[Source texts of formatted documents]
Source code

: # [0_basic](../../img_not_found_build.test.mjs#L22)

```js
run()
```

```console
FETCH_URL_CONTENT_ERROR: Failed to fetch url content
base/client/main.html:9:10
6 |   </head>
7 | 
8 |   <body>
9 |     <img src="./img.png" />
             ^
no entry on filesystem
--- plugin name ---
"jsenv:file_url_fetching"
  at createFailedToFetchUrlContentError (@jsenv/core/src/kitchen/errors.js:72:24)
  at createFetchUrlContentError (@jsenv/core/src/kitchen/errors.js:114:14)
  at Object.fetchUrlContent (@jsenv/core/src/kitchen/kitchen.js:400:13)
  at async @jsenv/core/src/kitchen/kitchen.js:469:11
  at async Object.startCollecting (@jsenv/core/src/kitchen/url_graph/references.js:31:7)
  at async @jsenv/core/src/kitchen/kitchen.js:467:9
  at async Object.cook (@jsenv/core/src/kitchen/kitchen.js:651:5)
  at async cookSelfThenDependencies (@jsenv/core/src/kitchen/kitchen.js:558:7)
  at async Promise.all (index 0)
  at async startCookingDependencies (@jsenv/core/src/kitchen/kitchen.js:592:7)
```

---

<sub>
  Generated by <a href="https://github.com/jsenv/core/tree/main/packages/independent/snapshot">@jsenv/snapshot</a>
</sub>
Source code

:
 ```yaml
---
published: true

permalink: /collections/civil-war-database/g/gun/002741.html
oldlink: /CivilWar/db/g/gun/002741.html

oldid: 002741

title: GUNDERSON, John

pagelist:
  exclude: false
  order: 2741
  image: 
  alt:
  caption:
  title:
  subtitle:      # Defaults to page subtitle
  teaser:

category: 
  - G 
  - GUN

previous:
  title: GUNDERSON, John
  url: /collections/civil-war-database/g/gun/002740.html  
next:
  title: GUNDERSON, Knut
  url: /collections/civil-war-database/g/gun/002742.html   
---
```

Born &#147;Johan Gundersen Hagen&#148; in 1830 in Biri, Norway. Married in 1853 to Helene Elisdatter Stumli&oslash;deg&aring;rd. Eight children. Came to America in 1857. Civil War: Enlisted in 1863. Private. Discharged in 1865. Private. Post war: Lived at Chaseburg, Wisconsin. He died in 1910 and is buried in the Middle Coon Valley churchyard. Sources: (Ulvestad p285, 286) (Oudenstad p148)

Task statement
Search the entries for the word "async" and gather every line where it appears.

Solution for this task
  at async @jsenv/core/src/kitchen/kitchen.js:469:11
  at async Object.startCollecting (@jsenv/core/src/kitchen/url_graph/references.js:31:7)
  at async @jsenv/core/src/kitchen/kitchen.js:467:9
  at async Object.cook (@jsenv/core/src/kitchen/kitchen.js:651:5)
  at async cookSelfThenDependencies (@jsenv/core/src/kitchen/kitchen.js:558:7)
  at async Promise.all (index 0)
  at async startCookingDependencies (@jsenv/core/src/kitchen/kitchen.js:592:7)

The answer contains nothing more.